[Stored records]
----------------

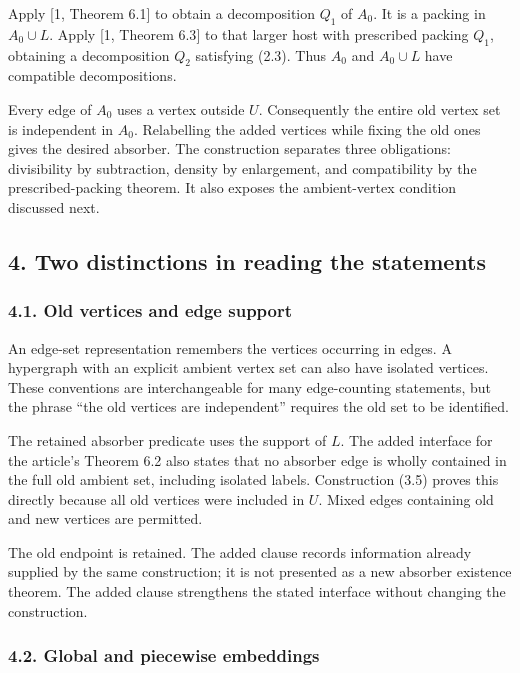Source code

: \documentclass[english,11pt,a4paper]{article}
\begin{document}
Apply {[}1, Theorem 6.1{]} to obtain a decomposition \(Q_1\) of \(A_0\). It is a packing in \(A_0\cup L\). Apply {[}1, Theorem 6.3{]} to that larger host with prescribed packing \(Q_1\), obtaining a decomposition \(Q_2\) satisfying (2.3). Thus \(A_0\) and \(A_0\cup L\) have compatible decompositions.

Every edge of \(A_0\) uses a vertex outside \(U\). Consequently the entire old vertex set is independent in \(A_0\). Relabelling the added vertices while fixing the old ones gives the desired absorber. The construction separates three obligations: divisibility by subtraction, density by enlargement, and compatibility by the prescribed-packing theorem. It also exposes the ambient-vertex condition discussed next.

\subsection{4. Two distinctions in reading the statements}\label{two-distinctions-in-reading-the-statements}


\subsubsection{4.1. Old vertices and edge support}\label{old-vertices-and-edge-support}

An edge-set representation remembers the vertices occurring in edges. A hypergraph with an explicit ambient vertex set can also have isolated vertices. These conventions are interchangeable for many edge-counting statements, but the phrase ``the old vertices are independent'' requires the old set to be identified.

The retained absorber predicate uses the support of \(L\). The added interface for the article's Theorem 6.2 also states that no absorber edge is wholly contained in the full old ambient set, including isolated labels. Construction (3.5) proves this directly because all old vertices were included in \(U\). Mixed edges containing old and new vertices are permitted.

The old endpoint is retained. The added clause records information already supplied by the same construction; it is not presented as a new absorber existence theorem. The added clause strengthens the stated interface without changing the construction.


\subsubsection{4.2. Global and piecewise embeddings}\label{global-and-piecewise-embeddings}
\end{document}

----------------

(What the exercise asks) Scan the records above for the string "retained", and copy every line where it turns up.

(Answer to this exercise)
The retained absorber predicate uses the support of \(L\). The added interface for the article's Theorem 6.2 also states that no absorber edge is wholly contained in the full old ambient set, including isolated labels. Construction (3.5) proves this directly because all old vertices were included in \(U\). Mixed edges containing old and new vertices are permitted.
The old endpoint is retained. The added clause records information already supplied by the same construction; it is not presented as a new absorber existence theorem. The added clause strengthens the stated interface without changing the construction.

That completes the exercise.